The required answer is each line in the entries below where "逻辑地址" occurs.

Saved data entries
*** Block opens ***
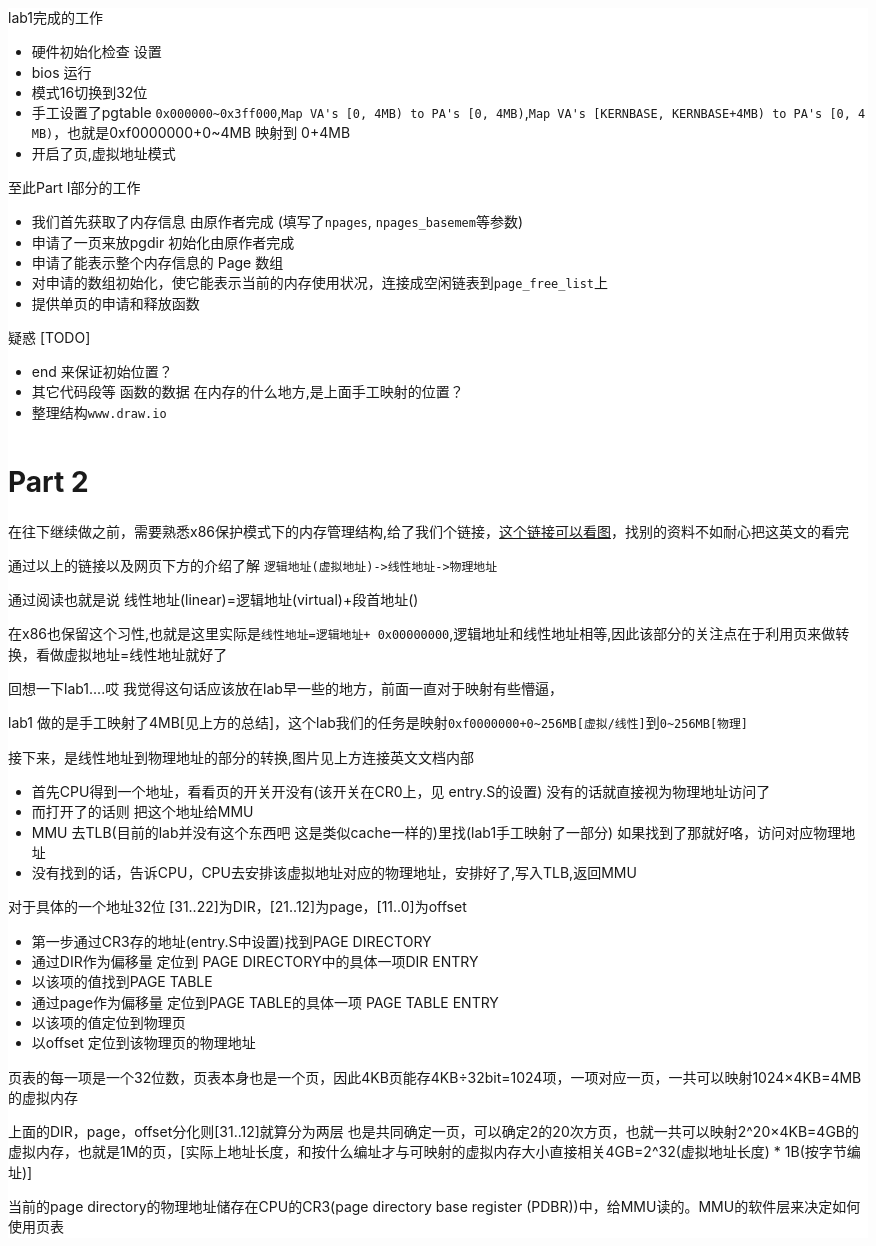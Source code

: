 lab1完成的工作
 * 硬件初始化检查 设置
 * bios 运行
 * 模式16切换到32位
 * 手工设置了pgtable `0x000000~0x3ff000`,`Map VA's [0, 4MB) to PA's [0, 4MB)`,`Map VA's [KERNBASE, KERNBASE+4MB) to PA's [0, 4MB)`，也就是0xf0000000+0~4MB 映射到 0+4MB
 * 开启了页,虚拟地址模式

至此Part I部分的工作
 * 我们首先获取了内存信息 由原作者完成 (填写了`npages`, `npages_basemem`等参数)
 * 申请了一页来放pgdir 初始化由原作者完成
 * 申请了能表示整个内存信息的 Page 数组
 * 对申请的数组初始化，使它能表示当前的内存使用状况，连接成空闲链表到`page_free_list`上
 * 提供单页的申请和释放函数

疑惑 [TODO]
 * end 来保证初始位置？
 * 其它代码段等 函数的数据 在内存的什么地方,是上面手工映射的位置？
 * 整理结构`www.draw.io`

# Part 2

在往下继续做之前，需要熟悉x86保护模式下的内存管理结构,给了我们个链接，[这个链接可以看图](https://pdos.csail.mit.edu/6.828/2007/readings/i386/c05.htm)，找别的资料不如耐心把这英文的看完

通过以上的链接以及网页下方的介绍了解 `逻辑地址(虚拟地址)->线性地址->物理地址`

通过阅读也就是说 线性地址(linear)=逻辑地址(virtual)+段首地址()

在x86也保留这个习性,也就是这里实际是`线性地址=逻辑地址+ 0x00000000`,逻辑地址和线性地址相等,因此该部分的关注点在于利用页来做转换，看做虚拟地址=线性地址就好了

回想一下lab1....哎 我觉得这句话应该放在lab早一些的地方，前面一直对于映射有些懵逼，

lab1 做的是手工映射了4MB[见上方的总结]，这个lab我们的任务是映射`0xf0000000+0~256MB[虚拟/线性]`到`0~256MB[物理]`

接下来，是线性地址到物理地址的部分的转换,图片见上方连接英文文档内部

 * 首先CPU得到一个地址，看看页的开关开没有(该开关在CR0上，见 entry.S的设置) 没有的话就直接视为物理地址访问了
 * 而打开了的话则 把这个地址给MMU
 * MMU 去TLB(目前的lab并没有这个东西吧 这是类似cache一样的)里找(lab1手工映射了一部分) 如果找到了那就好咯，访问对应物理地址
 * 没有找到的话，告诉CPU，CPU去安排该虚拟地址对应的物理地址，安排好了,写入TLB,返回MMU

对于具体的一个地址32位 [31..22]为DIR，[21..12]为page，[11..0]为offset
 * 第一步通过CR3存的地址(entry.S中设置)找到PAGE DIRECTORY
 * 通过DIR作为偏移量 定位到 PAGE DIRECTORY中的具体一项DIR ENTRY
 * 以该项的值找到PAGE TABLE
 * 通过page作为偏移量 定位到PAGE TABLE的具体一项 PAGE TABLE ENTRY
 * 以该项的值定位到物理页
 * 以offset 定位到该物理页的物理地址

页表的每一项是一个32位数，页表本身也是一个页，因此4KB页能存4KB÷32bit=1024项，一项对应一页，一共可以映射1024×4KB=4MB的虚拟内存

上面的DIR，page，offset分化则[31..12]就算分为两层 也是共同确定一页，可以确定2的20次方页，也就一共可以映射2^20×4KB=4GB的虚拟内存，也就是1M的页，[实际上地址长度，和按什么编址才与可映射的虚拟内存大小直接相关4GB=2^32(虚拟地址长度) * 1B(按字节编址)]

当前的page directory的物理地址储存在CPU的CR3(page directory base register (PDBR))中，给MMU读的。MMU的软件层来决定如何使用页表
*** Block closes ***
Reply to the exercise.
通过以上的链接以及网页下方的介绍了解 `逻辑地址(虚拟地址)->线性地址->物理地址`
通过阅读也就是说 线性地址(linear)=逻辑地址(virtual)+段首地址()
在x86也保留这个习性,也就是这里实际是`线性地址=逻辑地址+ 0x00000000`,逻辑地址和线性地址相等,因此该部分的关注点在于利用页来做转换，看做虚拟地址=线性地址就好了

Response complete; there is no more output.